Kulturmanagement :: Digitale Transformation :: Künstliche Intelligenz


Kategorie: Oper

  • Speisung der 7.000

    Bregenz lebt natürlich von den Festspielen. Das merkt man insbesondere in den Stunden vor den Aufführungen auf der Seebühne, wo nicht daran zu denken ist, im näheren Umkreis irgendwo einen Tisch in einem Restaurant oder Café zu bekommen. Immerhin passen 7.000 Personen auf die Seetribüne. (Ich habe mich gefragt, wie das gehen soll, wenn die Vorstellung bei schlechtem Wetter ins Festspielhaus verlegt wird, das vielleicht allerhöchstens 2.000 Leute fasst?!?)

    Wir haben uns Tosca auf der Seebühne allerdings nicht angeguckt, da wir die Preise zu hoch fanden. Inbesondere deswegen, weil klassische Musik unter freiem Himmel in den seltensten Fällen ein Genuss ist. Allerdings habe ich nachher überlegt, ob es nicht doch ein Erlebnis gewesen wäre, als ich gelesen habe, dass man in Bregenz ein eigenes, hochkomplexes Soundsystem entwickelt hat, mit dem Orchester und Sänger verstärkt werden und das sozusagen als eigenes Instrument eingesetzt wird. Laut Aussage des Dirigenten lassen sich damit spektakuläre Effekte erzeugen. Das hätte zumindest mal interessant sein können, ob hier nicht ein viel versprechender Berührungspunkt zwischen moderner Technik und der musealen Kunstform Oper liegt, die ja normalerweise mit einem denkbar altertümlichen Apparat aufgeführt wird.
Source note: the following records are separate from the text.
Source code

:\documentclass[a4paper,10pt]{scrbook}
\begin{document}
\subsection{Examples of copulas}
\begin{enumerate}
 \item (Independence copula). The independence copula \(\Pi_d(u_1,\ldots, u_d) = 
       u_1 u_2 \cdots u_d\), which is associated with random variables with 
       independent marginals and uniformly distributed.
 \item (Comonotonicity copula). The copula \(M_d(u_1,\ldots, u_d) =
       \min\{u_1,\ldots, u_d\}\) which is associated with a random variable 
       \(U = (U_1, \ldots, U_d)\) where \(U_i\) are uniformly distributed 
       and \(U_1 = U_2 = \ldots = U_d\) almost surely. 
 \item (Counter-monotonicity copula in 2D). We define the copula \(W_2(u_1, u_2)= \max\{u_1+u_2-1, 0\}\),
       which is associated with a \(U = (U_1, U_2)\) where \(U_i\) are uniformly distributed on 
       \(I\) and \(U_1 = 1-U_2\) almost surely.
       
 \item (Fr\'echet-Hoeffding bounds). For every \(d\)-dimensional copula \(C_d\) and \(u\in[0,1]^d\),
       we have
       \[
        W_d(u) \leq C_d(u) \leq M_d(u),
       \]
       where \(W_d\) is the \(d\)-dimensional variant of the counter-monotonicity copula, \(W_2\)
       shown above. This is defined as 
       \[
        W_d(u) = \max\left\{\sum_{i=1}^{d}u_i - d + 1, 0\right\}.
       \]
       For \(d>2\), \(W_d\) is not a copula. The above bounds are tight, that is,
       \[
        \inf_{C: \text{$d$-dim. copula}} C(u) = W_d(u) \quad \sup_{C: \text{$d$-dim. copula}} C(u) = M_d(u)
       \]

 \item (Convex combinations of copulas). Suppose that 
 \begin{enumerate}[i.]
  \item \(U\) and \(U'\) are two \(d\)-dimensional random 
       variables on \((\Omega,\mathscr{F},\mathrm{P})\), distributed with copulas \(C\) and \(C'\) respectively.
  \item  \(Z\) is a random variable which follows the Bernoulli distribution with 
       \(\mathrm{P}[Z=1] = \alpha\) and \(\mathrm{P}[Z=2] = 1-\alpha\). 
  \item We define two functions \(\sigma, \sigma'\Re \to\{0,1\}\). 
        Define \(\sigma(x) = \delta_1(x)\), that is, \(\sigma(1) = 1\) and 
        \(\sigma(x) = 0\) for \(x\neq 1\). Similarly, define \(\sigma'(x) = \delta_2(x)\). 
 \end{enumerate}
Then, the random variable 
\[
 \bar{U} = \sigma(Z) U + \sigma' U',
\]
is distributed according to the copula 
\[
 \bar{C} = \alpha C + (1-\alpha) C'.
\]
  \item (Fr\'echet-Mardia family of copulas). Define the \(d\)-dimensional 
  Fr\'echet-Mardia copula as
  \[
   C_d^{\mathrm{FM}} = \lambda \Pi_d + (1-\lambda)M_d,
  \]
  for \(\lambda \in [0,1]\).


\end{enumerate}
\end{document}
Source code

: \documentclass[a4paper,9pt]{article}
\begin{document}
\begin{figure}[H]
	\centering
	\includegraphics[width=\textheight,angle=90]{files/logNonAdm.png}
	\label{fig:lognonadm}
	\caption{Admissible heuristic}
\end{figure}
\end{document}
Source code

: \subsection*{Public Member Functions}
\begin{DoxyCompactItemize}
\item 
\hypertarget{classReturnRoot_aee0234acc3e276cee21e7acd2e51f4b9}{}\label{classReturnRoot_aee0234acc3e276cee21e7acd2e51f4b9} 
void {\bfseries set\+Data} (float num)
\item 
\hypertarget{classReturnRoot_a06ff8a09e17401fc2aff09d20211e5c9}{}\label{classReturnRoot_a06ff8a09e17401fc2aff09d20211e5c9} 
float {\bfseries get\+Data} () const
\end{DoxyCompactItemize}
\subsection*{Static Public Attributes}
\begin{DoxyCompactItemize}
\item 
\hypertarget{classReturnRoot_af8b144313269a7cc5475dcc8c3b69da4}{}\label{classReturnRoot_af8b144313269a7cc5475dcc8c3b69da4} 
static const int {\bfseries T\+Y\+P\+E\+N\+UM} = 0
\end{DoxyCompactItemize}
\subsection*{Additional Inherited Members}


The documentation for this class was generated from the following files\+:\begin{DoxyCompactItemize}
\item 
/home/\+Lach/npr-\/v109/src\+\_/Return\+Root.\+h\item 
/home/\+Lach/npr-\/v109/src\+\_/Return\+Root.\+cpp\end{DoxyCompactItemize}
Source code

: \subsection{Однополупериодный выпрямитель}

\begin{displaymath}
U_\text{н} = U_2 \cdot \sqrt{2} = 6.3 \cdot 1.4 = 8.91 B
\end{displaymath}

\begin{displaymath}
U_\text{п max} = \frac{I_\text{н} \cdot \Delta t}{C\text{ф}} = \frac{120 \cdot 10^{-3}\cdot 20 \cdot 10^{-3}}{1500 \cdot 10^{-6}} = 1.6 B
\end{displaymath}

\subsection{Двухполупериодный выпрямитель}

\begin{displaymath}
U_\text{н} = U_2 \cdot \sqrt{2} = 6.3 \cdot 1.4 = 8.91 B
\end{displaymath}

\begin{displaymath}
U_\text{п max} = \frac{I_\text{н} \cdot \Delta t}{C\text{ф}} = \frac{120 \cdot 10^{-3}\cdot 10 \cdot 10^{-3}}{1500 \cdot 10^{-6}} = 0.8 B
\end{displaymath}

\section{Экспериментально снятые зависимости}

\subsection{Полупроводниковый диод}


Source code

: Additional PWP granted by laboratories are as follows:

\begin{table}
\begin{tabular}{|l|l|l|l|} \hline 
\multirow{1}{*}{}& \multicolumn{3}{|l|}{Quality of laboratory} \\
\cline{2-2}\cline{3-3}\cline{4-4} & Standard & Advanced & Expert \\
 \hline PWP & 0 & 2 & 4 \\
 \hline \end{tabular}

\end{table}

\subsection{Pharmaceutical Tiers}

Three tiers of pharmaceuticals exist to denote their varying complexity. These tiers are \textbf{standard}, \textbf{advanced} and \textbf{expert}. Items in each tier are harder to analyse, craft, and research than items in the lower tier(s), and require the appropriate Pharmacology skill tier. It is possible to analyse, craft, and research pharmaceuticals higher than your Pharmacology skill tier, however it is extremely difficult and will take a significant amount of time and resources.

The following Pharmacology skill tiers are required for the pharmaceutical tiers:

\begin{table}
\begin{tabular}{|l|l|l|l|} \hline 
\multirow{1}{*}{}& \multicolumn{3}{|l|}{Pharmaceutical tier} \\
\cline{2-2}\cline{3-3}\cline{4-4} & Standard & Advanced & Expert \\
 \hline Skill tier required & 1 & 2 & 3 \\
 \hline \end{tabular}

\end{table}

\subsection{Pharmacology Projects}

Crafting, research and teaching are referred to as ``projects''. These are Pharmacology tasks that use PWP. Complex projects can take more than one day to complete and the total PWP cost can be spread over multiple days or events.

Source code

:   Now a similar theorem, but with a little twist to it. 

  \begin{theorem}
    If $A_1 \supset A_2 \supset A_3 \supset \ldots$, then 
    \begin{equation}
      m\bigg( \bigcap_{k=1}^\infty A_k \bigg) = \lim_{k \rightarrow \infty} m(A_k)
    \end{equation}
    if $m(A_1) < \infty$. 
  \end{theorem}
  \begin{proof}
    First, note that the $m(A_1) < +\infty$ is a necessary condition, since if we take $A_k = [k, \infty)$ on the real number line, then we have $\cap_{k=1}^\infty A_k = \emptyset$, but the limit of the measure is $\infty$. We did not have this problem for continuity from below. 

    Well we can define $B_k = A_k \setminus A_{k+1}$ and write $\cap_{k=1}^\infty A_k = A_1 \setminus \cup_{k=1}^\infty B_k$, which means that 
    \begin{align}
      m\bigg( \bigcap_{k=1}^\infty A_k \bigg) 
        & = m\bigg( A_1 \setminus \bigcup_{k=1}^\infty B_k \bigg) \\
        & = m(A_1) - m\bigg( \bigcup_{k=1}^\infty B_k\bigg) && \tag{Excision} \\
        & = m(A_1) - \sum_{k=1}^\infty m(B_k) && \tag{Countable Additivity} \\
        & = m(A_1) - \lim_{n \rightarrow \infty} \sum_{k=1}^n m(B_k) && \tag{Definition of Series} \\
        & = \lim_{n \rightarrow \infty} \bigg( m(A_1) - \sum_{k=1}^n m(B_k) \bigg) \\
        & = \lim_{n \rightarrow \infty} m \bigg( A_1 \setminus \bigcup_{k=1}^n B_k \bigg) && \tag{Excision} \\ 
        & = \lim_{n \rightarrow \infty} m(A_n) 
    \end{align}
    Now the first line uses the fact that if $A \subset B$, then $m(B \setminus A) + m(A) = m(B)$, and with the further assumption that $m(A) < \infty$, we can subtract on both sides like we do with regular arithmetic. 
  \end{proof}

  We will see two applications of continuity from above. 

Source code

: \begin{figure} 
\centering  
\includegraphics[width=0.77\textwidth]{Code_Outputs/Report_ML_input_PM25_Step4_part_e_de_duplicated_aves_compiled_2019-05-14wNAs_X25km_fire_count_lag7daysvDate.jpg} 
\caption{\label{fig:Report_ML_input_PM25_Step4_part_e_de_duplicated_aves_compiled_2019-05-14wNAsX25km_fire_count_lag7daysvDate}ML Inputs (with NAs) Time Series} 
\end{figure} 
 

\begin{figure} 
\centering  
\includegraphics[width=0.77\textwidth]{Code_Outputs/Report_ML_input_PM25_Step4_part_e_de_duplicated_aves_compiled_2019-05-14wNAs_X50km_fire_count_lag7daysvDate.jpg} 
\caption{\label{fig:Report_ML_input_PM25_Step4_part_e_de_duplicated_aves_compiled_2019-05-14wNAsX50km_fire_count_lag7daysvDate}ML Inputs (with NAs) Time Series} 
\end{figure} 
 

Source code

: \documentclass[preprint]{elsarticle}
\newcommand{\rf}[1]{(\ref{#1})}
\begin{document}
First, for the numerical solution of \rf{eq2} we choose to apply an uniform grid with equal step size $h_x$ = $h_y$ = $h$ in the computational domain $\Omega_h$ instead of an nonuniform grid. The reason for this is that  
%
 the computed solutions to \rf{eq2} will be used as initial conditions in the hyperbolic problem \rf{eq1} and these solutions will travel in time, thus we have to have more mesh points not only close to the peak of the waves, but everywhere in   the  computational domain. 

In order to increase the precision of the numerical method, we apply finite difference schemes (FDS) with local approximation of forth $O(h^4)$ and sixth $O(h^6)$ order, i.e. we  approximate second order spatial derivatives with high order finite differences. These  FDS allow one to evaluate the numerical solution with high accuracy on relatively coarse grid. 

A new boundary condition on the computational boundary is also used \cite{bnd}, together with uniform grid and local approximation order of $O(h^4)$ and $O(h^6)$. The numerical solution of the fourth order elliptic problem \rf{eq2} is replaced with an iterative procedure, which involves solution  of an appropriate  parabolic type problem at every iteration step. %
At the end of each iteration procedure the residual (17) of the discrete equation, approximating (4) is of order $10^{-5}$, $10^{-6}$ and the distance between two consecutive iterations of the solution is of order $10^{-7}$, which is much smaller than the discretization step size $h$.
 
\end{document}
    Wie auch immer, wir haben wir uns stattdessen ein Konzert mit dem hervorragenden (Knaben-)Chor des St. John’s College, Cambridge, angehört. Der erste Teil bestand aus Musik von Purcell, die ich langweiliger als erwartet fand, der zweite Teil vor allem aus Brittens »Ceremony of Carols« für Chor und Harfe, die wirklich großartig ist.

  • Psychologie des Theaters

    In der Zeit gibt es gerade eine interessantes Interview mit der Sängerin Vesselina Kasarova. Zum einen beschreibt sie sehr eindrücklich den unglaublichen psychischen Druck, dem insbesondere Sänger, aber eigentlich aufführende Künstler insgesamt, ausgesetzt sind. Der ist wirklich beträchtlich. In der Champions League, in der Kasarova spielt, sicher besonders, aber grundsätzlich ist das an all den Staatsopern und -theatern auch nicht viel anders. Der Konkurrenzkampf ist ziemlich gnadenlos und jede jede neue Besetzungsrunde und jedes Vorsingen hält Kränkungen und Demütigungen bereit, die schnell an die Substanz gehen.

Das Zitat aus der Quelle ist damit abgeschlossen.